*** Opening Recorded data ***
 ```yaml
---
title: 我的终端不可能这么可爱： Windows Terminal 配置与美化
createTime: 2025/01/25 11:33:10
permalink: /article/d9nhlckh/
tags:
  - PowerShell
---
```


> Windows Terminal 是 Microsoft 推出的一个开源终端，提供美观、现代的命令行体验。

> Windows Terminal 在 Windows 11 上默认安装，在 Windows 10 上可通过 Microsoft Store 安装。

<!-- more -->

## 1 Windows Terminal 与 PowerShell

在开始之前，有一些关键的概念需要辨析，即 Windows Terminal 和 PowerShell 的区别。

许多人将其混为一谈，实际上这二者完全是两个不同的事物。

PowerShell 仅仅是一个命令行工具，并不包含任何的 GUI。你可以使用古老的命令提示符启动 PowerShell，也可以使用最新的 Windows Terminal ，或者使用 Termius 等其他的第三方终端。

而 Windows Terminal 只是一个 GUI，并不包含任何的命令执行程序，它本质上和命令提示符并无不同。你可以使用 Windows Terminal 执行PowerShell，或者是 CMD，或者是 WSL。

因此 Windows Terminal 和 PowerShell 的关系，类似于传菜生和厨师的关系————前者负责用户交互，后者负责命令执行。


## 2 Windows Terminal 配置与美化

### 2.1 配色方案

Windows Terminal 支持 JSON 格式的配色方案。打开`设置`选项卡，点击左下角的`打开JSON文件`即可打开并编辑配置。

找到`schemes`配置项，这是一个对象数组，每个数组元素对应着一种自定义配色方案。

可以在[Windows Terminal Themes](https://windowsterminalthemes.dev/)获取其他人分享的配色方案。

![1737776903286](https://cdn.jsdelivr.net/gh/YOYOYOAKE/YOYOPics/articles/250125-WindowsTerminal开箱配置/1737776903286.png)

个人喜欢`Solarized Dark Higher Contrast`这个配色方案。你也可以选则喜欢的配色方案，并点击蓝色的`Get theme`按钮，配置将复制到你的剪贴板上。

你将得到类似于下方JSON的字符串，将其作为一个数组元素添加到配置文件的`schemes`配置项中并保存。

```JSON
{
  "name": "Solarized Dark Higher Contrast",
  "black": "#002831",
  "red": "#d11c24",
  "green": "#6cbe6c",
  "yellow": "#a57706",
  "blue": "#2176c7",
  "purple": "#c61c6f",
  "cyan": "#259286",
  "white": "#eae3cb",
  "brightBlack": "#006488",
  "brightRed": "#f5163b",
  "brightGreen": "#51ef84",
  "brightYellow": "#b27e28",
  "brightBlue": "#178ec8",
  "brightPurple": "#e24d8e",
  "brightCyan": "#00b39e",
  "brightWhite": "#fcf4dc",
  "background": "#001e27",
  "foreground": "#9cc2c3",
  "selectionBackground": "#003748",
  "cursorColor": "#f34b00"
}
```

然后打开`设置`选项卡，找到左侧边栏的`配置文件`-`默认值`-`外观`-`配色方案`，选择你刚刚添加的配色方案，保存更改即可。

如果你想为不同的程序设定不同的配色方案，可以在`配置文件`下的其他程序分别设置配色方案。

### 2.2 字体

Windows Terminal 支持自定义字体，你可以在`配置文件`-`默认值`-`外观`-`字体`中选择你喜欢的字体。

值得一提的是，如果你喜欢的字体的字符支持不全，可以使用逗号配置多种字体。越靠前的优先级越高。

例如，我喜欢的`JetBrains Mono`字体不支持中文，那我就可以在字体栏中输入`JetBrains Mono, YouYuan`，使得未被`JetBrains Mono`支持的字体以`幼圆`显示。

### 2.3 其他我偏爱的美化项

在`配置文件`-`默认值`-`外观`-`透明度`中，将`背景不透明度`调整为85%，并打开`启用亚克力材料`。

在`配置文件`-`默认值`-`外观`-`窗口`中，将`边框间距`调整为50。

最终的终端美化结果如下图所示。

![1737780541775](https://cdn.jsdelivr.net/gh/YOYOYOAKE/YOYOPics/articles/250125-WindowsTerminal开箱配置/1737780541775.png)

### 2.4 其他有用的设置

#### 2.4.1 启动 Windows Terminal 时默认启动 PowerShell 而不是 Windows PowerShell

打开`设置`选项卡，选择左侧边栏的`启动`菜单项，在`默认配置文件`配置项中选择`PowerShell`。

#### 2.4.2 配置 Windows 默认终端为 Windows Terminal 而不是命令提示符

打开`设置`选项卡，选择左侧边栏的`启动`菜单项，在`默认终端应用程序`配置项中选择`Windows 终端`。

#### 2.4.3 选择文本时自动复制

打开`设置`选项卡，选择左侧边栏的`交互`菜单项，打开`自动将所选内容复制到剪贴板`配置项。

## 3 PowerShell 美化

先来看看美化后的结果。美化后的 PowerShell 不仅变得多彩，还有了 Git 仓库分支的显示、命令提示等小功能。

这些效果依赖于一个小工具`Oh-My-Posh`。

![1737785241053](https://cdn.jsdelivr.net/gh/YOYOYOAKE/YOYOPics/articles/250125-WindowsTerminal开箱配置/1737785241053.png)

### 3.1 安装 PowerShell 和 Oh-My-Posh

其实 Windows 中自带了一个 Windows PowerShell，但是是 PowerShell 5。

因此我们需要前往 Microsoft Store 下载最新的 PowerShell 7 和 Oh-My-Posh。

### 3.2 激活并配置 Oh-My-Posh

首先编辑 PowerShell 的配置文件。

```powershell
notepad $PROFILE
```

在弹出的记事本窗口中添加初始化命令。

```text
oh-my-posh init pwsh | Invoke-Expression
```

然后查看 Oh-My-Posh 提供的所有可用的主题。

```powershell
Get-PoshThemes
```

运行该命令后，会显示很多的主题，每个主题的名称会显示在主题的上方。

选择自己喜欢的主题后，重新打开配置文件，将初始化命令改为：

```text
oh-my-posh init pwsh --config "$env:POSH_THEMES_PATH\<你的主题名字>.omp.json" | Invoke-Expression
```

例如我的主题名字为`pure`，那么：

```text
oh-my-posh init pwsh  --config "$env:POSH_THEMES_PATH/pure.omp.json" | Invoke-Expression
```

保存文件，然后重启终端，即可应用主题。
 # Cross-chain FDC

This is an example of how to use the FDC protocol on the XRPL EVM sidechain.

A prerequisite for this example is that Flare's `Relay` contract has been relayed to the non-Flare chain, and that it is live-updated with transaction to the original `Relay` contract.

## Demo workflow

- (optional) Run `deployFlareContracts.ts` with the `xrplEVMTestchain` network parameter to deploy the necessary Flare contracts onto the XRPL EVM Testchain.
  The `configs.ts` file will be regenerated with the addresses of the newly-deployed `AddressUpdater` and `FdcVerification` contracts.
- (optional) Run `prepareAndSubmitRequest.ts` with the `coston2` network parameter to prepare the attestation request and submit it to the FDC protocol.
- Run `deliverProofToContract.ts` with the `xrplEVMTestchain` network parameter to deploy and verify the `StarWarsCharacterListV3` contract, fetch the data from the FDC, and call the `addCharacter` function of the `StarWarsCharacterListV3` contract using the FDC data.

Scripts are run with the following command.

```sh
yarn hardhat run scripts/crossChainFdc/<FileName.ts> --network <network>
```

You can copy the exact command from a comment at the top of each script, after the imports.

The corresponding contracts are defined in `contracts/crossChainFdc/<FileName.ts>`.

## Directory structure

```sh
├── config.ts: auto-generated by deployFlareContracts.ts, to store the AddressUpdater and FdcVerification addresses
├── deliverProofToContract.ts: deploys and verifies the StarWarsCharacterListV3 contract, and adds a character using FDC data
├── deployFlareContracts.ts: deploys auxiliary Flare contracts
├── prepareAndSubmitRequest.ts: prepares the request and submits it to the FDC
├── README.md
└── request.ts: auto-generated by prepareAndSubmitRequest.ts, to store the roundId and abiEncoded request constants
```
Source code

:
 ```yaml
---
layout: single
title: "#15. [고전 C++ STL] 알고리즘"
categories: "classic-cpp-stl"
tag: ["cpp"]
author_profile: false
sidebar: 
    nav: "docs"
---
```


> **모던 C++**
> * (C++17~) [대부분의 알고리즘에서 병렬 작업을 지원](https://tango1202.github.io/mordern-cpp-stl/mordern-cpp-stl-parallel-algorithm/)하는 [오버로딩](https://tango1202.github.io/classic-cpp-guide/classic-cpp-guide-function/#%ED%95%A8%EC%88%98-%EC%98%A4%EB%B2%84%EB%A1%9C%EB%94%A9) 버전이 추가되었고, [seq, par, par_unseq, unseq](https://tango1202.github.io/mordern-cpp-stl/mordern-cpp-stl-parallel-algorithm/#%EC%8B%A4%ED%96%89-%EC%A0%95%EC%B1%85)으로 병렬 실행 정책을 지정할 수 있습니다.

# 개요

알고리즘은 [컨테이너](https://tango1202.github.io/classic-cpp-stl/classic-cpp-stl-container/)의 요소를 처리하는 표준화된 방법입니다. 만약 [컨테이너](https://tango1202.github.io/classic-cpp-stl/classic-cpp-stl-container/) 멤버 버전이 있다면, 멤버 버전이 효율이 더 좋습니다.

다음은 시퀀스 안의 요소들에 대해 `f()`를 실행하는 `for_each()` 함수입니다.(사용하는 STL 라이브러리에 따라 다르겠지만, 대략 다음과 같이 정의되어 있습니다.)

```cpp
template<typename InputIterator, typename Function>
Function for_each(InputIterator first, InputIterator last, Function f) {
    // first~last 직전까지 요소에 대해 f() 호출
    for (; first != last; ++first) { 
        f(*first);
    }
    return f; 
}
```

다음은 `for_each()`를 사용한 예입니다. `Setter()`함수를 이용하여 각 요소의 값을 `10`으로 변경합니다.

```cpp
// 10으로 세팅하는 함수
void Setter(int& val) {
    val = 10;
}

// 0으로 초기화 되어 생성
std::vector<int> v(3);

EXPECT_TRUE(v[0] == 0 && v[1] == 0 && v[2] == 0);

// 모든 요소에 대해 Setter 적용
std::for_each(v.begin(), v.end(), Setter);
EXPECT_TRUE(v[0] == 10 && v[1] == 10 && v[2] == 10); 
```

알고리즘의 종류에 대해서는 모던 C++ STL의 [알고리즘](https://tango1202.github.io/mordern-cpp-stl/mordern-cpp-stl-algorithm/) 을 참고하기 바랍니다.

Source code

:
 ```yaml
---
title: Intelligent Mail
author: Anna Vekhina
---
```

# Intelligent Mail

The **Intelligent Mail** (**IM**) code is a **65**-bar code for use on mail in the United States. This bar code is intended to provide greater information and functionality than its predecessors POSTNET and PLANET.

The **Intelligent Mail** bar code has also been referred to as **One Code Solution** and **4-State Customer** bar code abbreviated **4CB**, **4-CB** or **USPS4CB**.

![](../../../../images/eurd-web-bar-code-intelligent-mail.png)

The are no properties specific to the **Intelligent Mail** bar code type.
*** Closing Recorded data ***
Nothing should appear in the answer except the lines above from the line with "지정할 수 있습니다." through the line with "효율이 더 좋습니다.", both included, written out exactly.

# Finished task
> * (C++17~) [대부분의 알고리즘에서 병렬 작업을 지원](https://tango1202.github.io/mordern-cpp-stl/mordern-cpp-stl-parallel-algorithm/)하는 [오버로딩](https://tango1202.github.io/classic-cpp-guide/classic-cpp-guide-function/#%ED%95%A8%EC%88%98-%EC%98%A4%EB%B2%84%EB%A1%9C%EB%94%A9) 버전이 추가되었고, [seq, par, par_unseq, unseq](https://tango1202.github.io/mordern-cpp-stl/mordern-cpp-stl-parallel-algorithm/#%EC%8B%A4%ED%96%89-%EC%A0%95%EC%B1%85)으로 병렬 실행 정책을 지정할 수 있습니다.

# 개요

알고리즘은 [컨테이너](https://tango1202.github.io/classic-cpp-stl/classic-cpp-stl-container/)의 요소를 처리하는 표준화된 방법입니다. 만약 [컨테이너](https://tango1202.github.io/classic-cpp-stl/classic-cpp-stl-container/) 멤버 버전이 있다면, 멤버 버전이 효율이 더 좋습니다.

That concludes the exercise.